» **Activity**
Would you please return the lines of the material that contain the word "obtenidas"?
——————
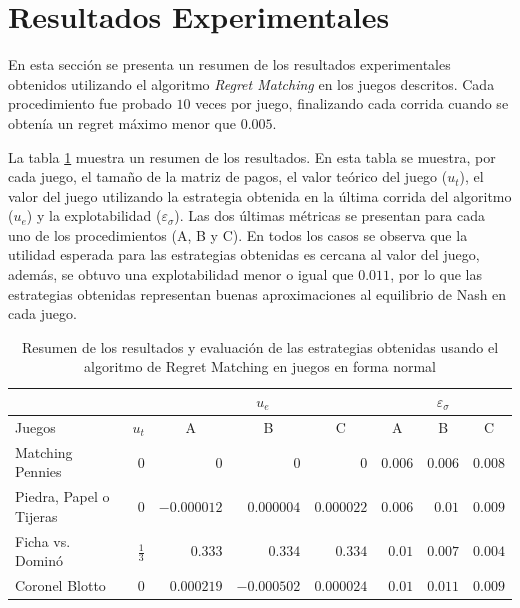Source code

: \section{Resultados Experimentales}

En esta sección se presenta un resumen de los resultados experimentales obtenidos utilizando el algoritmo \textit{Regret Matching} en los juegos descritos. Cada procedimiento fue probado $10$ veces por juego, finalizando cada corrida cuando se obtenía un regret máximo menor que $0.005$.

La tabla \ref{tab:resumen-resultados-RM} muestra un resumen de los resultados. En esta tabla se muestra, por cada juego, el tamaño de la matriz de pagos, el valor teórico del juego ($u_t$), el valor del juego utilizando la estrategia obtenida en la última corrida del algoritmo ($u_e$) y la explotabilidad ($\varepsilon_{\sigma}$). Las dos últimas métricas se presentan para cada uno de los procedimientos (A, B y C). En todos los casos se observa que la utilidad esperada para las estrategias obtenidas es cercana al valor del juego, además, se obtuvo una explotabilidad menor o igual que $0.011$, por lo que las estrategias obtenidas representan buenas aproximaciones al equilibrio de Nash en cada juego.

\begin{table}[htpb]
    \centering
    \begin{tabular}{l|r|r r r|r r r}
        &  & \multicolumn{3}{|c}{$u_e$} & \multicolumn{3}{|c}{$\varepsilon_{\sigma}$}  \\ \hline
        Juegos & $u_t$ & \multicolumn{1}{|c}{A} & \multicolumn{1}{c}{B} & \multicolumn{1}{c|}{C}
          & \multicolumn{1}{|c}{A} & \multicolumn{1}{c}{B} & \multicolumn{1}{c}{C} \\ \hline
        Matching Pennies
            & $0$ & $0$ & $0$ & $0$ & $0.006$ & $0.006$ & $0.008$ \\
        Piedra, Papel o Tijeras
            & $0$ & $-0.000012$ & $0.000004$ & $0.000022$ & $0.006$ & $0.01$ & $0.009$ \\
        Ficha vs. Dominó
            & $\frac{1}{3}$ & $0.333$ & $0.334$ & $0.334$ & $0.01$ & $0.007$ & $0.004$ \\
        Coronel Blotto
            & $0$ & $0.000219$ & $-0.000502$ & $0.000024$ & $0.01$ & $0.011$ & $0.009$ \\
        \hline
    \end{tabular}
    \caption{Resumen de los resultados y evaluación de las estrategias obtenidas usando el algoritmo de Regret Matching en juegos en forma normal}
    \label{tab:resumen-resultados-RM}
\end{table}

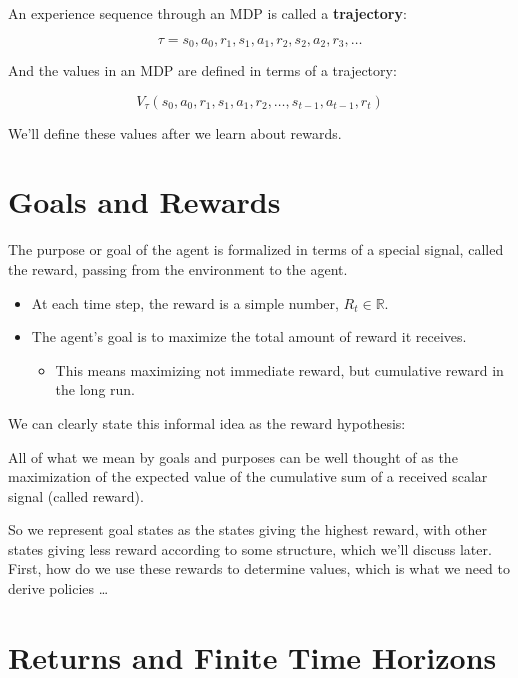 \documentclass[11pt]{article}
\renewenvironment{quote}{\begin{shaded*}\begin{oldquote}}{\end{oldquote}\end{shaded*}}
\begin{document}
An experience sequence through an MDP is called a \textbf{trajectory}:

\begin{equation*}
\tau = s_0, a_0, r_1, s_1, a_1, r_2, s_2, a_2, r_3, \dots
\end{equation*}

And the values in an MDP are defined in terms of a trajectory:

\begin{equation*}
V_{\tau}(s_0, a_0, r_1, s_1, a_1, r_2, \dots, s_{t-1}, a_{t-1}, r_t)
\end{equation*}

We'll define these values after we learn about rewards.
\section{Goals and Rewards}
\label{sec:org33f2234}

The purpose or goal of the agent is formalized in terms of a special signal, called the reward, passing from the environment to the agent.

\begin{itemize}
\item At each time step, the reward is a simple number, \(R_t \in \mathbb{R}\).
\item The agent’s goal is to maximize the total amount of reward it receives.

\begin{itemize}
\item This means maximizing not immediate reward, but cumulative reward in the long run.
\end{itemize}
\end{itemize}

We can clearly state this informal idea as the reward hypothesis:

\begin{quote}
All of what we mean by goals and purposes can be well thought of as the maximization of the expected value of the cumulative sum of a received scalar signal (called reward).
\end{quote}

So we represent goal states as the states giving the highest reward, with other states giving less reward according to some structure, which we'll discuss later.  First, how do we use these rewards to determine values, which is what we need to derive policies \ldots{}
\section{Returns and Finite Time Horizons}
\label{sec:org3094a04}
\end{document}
——————
» **Solution to this exercise**
La tabla \ref{tab:resumen-resultados-RM} muestra un resumen de los resultados. En esta tabla se muestra, por cada juego, el tamaño de la matriz de pagos, el valor teórico del juego ($u_t$), el valor del juego utilizando la estrategia obtenida en la última corrida del algoritmo ($u_e$) y la explotabilidad ($\varepsilon_{\sigma}$). Las dos últimas métricas se presentan para cada uno de los procedimientos (A, B y C). En todos los casos se observa que la utilidad esperada para las estrategias obtenidas es cercana al valor del juego, además, se obtuvo una explotabilidad menor o igual que $0.011$, por lo que las estrategias obtenidas representan buenas aproximaciones al equilibrio de Nash en cada juego.
    \caption{Resumen de los resultados y evaluación de las estrategias obtenidas usando el algoritmo de Regret Matching en juegos en forma normal}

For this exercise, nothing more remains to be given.